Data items
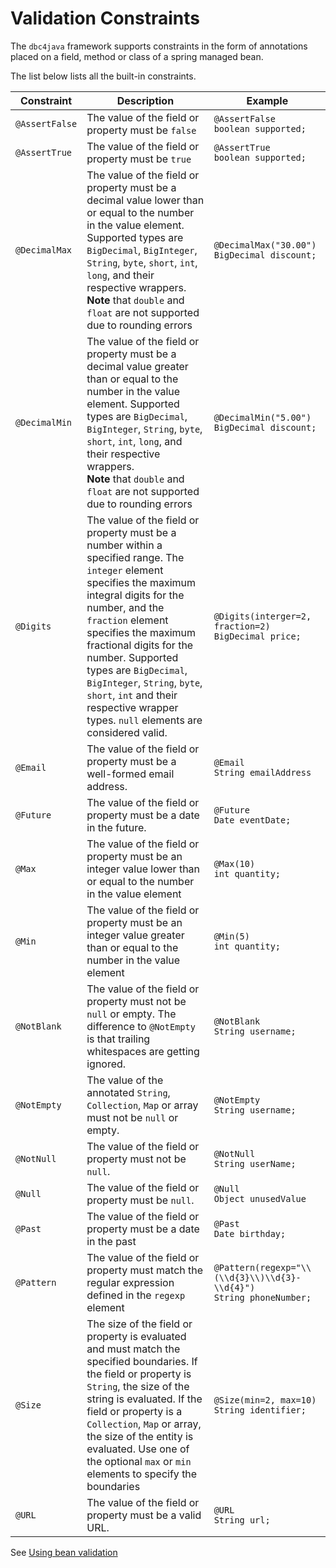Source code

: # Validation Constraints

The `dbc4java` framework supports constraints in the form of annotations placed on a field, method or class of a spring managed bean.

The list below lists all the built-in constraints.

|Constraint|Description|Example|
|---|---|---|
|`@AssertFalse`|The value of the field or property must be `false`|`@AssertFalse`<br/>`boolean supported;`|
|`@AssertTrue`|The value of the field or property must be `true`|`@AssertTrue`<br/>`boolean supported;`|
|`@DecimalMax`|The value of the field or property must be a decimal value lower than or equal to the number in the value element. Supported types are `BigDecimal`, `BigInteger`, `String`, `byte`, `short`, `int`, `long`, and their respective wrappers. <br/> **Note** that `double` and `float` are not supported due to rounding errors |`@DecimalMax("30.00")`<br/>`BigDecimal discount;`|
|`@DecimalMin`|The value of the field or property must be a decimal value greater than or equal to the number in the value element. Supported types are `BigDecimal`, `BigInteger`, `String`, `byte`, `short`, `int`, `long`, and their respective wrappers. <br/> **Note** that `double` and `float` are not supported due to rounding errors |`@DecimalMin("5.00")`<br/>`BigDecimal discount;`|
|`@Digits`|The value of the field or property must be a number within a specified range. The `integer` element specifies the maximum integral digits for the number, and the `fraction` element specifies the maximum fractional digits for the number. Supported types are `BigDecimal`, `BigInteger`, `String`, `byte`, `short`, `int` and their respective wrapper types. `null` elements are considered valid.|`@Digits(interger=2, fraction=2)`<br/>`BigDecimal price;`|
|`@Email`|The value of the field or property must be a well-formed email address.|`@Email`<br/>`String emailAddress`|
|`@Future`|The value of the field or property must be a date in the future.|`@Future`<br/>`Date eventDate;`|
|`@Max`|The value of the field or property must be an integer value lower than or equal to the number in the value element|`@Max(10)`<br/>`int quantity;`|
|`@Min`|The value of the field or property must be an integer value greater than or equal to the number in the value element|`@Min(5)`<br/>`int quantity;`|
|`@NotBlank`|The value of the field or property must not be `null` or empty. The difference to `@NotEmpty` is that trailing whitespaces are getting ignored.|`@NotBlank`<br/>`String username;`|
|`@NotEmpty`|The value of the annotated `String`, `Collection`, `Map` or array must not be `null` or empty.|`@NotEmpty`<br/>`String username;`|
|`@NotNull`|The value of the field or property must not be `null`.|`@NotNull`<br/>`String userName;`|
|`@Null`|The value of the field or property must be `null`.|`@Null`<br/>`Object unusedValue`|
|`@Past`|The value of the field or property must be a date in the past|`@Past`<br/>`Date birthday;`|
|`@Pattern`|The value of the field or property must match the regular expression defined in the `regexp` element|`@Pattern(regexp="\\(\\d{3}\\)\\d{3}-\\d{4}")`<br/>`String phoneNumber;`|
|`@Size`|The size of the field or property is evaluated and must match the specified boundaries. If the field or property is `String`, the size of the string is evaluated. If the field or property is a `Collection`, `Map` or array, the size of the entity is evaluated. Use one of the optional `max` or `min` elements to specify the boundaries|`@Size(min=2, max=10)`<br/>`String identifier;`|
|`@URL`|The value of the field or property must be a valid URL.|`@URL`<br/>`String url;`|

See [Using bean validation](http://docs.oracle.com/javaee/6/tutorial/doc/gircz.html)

→ **What to work on**: Extract every line from the one with "property must match" down to the final line above, both included, exactly as written.

→ **Response**:
|`@Pattern`|The value of the field or property must match the regular expression defined in the `regexp` element|`@Pattern(regexp="\\(\\d{3}\\)\\d{3}-\\d{4}")`<br/>`String phoneNumber;`|
|`@Size`|The size of the field or property is evaluated and must match the specified boundaries. If the field or property is `String`, the size of the string is evaluated. If the field or property is a `Collection`, `Map` or array, the size of the entity is evaluated. Use one of the optional `max` or `min` elements to specify the boundaries|`@Size(min=2, max=10)`<br/>`String identifier;`|
|`@URL`|The value of the field or property must be a valid URL.|`@URL`<br/>`String url;`|

See [Using bean validation](http://docs.oracle.com/javaee/6/tutorial/doc/gircz.html)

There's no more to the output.